• Exercise description:
Copy every record below exactly.
*** Available data Section Begins ***
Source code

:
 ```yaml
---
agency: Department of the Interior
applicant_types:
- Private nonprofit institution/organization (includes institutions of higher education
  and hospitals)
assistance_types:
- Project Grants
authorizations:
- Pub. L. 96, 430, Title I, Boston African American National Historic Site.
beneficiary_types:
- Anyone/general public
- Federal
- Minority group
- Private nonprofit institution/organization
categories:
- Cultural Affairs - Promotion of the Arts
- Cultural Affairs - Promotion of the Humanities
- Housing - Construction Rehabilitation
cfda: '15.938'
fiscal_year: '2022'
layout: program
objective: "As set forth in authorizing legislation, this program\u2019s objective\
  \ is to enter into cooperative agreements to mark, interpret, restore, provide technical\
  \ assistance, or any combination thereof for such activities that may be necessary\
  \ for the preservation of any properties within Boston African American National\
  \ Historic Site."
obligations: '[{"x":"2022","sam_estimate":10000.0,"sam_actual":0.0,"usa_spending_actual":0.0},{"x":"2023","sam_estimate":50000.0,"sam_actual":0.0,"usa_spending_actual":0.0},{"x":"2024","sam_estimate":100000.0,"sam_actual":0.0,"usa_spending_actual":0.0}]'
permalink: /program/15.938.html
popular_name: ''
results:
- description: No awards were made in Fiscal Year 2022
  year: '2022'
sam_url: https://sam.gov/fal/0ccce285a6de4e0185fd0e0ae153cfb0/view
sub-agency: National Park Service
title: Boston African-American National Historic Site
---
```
*** Available data Section Ends ***
• Response to this exercise:
Source code

:
 ```yaml
---
agency: Department of the Interior
applicant_types:
- Private nonprofit institution/organization (includes institutions of higher education
  and hospitals)
assistance_types:
- Project Grants
authorizations:
- Pub. L. 96, 430, Title I, Boston African American National Historic Site.
beneficiary_types:
- Anyone/general public
- Federal
- Minority group
- Private nonprofit institution/organization
categories:
- Cultural Affairs - Promotion of the Arts
- Cultural Affairs - Promotion of the Humanities
- Housing - Construction Rehabilitation
cfda: '15.938'
fiscal_year: '2022'
layout: program
objective: "As set forth in authorizing legislation, this program\u2019s objective\
  \ is to enter into cooperative agreements to mark, interpret, restore, provide technical\
  \ assistance, or any combination thereof for such activities that may be necessary\
  \ for the preservation of any properties within Boston African American National\
  \ Historic Site."
obligations: '[{"x":"2022","sam_estimate":10000.0,"sam_actual":0.0,"usa_spending_actual":0.0},{"x":"2023","sam_estimate":50000.0,"sam_actual":0.0,"usa_spending_actual":0.0},{"x":"2024","sam_estimate":100000.0,"sam_actual":0.0,"usa_spending_actual":0.0}]'
permalink: /program/15.938.html
popular_name: ''
results:
- description: No awards were made in Fiscal Year 2022
  year: '2022'
sam_url: https://sam.gov/fal/0ccce285a6de4e0185fd0e0ae153cfb0/view
sub-agency: National Park Service
title: Boston African-American National Historic Site
---
```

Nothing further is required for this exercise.